What that does is it begins to create a norm where it's O.K. to ask for help, it's O.K. to get help, it's O.K. to have gratitude and empathy for people. What our research shows is that when you feel that you have a way to make a difference, it gives you a sense of control, and that feels good. The gratification and compassion you feel by getting help and giving help will also increase your likelihood of paying that forward, and creating a circle that continues to spiral upward in giving assistance.
When we're under stress, we as humans do one of two things: We either stand alone or we come together. That second strategy is the one that makes us more resilient.
The problem with COVID-19 is that the ways we normally come together, by spending time comforting each other, are being scrambled. We can't go and be together in the ways we normally would, and so we have to find ways to connect virtually.
What you're seeing now when you see Italians on their balconies singing together—those acts of synchronous action together—that's an ancient marker to the mind that we're all in this together, we all have joint purpose. It's a way of feeling connected to each other, and I think that's why you're seeing it break out all over.
How do you stop your brain from spiraling?
The feelings of fear and anxiety that we're all feeling are valid, and they serve a role. The problem is: fear is designed to meet an immediate short-term challenge. And the way we have to deal with COVID-19 is going to be ongoing. Being in a constant state of fear is problematic. So, you have to recognize that you're going to have that fear, but also have to be able to detach from it.
So, really, go watch Netflix, go detach from social media. Engage in the habits that you normally do in your daily life. If you normally go to the gym, exercise at home. Curate the information coming into you. Your brain can't help responding to what it's seeing on TV or on social media, but you have some control in that.

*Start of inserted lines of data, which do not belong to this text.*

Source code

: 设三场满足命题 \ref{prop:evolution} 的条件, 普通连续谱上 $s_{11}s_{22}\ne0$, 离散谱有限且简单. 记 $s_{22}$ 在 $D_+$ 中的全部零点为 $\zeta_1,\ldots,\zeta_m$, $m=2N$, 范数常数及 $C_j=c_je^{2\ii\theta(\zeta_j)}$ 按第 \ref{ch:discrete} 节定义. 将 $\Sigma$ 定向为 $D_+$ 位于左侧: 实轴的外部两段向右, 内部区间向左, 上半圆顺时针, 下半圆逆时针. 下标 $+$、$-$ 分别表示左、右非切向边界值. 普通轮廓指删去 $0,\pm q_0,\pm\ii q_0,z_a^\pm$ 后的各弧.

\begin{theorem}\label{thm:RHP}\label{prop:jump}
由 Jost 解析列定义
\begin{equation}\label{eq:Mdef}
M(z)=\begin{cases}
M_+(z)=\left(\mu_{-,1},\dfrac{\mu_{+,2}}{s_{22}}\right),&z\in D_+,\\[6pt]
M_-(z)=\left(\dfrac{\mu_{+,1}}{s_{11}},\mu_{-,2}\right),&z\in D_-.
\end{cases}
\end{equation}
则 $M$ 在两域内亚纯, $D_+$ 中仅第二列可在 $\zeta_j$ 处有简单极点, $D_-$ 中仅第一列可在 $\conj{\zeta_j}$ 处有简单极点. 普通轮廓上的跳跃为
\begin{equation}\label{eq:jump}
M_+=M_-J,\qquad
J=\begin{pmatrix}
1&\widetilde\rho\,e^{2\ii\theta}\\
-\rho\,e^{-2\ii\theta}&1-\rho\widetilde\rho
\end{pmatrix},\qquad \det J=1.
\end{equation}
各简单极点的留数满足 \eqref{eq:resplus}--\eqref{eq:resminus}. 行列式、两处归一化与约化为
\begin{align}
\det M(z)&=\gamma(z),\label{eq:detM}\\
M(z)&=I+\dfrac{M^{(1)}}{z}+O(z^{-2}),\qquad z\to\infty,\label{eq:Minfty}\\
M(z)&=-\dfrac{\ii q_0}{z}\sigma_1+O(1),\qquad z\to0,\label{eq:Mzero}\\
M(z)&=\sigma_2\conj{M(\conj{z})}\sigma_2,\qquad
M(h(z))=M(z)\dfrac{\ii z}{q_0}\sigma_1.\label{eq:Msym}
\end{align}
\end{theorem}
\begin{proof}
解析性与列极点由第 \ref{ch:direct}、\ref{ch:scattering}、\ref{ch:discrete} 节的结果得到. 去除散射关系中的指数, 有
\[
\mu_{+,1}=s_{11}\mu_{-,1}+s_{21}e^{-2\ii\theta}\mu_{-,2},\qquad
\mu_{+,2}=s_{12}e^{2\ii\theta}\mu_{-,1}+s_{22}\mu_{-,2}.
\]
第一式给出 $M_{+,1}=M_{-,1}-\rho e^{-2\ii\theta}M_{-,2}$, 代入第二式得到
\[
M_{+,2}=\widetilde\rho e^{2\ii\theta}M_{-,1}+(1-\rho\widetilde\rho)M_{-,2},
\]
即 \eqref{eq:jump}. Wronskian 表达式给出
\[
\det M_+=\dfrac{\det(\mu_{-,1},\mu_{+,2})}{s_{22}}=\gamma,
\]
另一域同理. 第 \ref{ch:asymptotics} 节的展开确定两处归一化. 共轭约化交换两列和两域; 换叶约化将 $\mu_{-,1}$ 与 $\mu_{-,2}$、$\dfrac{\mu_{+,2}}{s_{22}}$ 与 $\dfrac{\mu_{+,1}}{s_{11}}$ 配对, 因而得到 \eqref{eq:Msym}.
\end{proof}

I really do recommend meditation, it is a way to begin to detach and calm from negative feelings. In addition, any type of social-connecting exercise that you can do—whether it's calling people you haven't, writing people you haven't, even just taking time quietly to walk in your yard or walk outside if you have the ability to do that—will kind of reset what's coming into your brain. If you're focused only on the news right now, you want to be informed, but it's going to make you feel like you're constantly under threat.